Contact: HHS Press Office (202)690-6343

HHS MOVES TO IMPROVE THE SAFETY OF THE U.S. BLOOD

SUPPLY

Background: In July 1993, HHS Secretary Donna E. Shalala asked that

the Institute of Medicine of the National Academy of

Sciences conduct a thorough study of events during the early 1980s

surrounding the use of blood and blood products for

transfusion and for treatment of person with hemophilia. The study was

ordered to examine decision-making regarding the

nation's blood supply during a period of scientific uncertainty.

Issued July 13, 1995, it looked especially at the period before

the cause of AIDS or its manner of transmission were established, and

before HIV blood tests were available.

During the early 1980s, HIV was transmitted through blood products to

more than half of the 16,000 hemophiliacs in the U.S.
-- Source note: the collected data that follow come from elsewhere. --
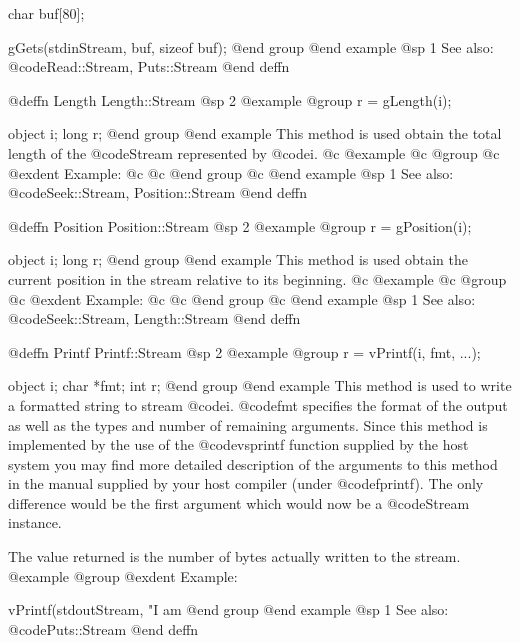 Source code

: char    buf[80];

gGets(stdinStream, buf, sizeof buf);
@end group
@end example
@sp 1
See also:  @code{Read::Stream, Puts::Stream}
@end deffn







@deffn {Length} Length::Stream
@sp 2
@example
@group
r = gLength(i);

object  i;
long    r;
@end group
@end example
This method is used obtain the total length of the @code{Stream} represented
by @code{i}.
@c @example
@c @group
@c @exdent Example:
@c  
@c @end group
@c @end example
@sp 1
See also:  @code{Seek::Stream, Position::Stream}
@end deffn









@deffn {Position} Position::Stream
@sp 2
@example
@group
r = gPosition(i);

object  i;
long    r;
@end group
@end example
This method is used obtain the current position in the stream
relative to its beginning.
@c @example
@c @group
@c @exdent Example:
@c  
@c @end group
@c @end example
@sp 1
See also:  @code{Seek::Stream, Length::Stream}
@end deffn








@deffn {Printf} Printf::Stream
@sp 2
@example
@group
r = vPrintf(i, fmt, ...);

object  i;
char    *fmt;
int     r;
@end group
@end example
This method is used to write a formatted string to stream @code{i}.
@code{fmt} specifies the format of the output as well as the types and
number of remaining arguments.  Since this method is implemented by the
use of the @code{vsprintf} function supplied by the host system you may
find more detailed description of the arguments to this method in the
manual supplied by your host compiler (under @code{fprintf}).  The only
difference would be the first argument which would now be a @code{Stream}
instance.

The value returned is the number of bytes actually written to the stream.
@example
@group
@exdent Example:
 
vPrintf(stdoutStream, "I am %
@end group
@end example
@sp 1
See also:  @code{Puts::Stream}
@end deffn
Since approval of the HIV blood test in 1985, the risk of transmission

through blood has been greatly diminished. For blood

transfusion, the per-unit risk of HIV infection has decreased from 1

in 2,500 in 1985 to a current estimate of 1 in 680,000

today. For plasma derivatives in particular, including anti-hemophilic

products, no known cases of HIV transmission have

occurred since 1987.

The purpose of the IOM study was to provide guidance on policy

development in future efforts to protect the blood supply,

especially in the face of significant gaps in medical knowledge and

during times of a high degree of public concern about the

blood supply. The study found that the nation's public health system

failed to perform as well as it could have during this

period. Government and non-government organizations missed

opportunities to limit the spread of AIDS, the IOM found. The

report concluded that " no person or agency was able to coordinate all

of the organizations sharing the public health

responsibility for achieving a safe blood supply. "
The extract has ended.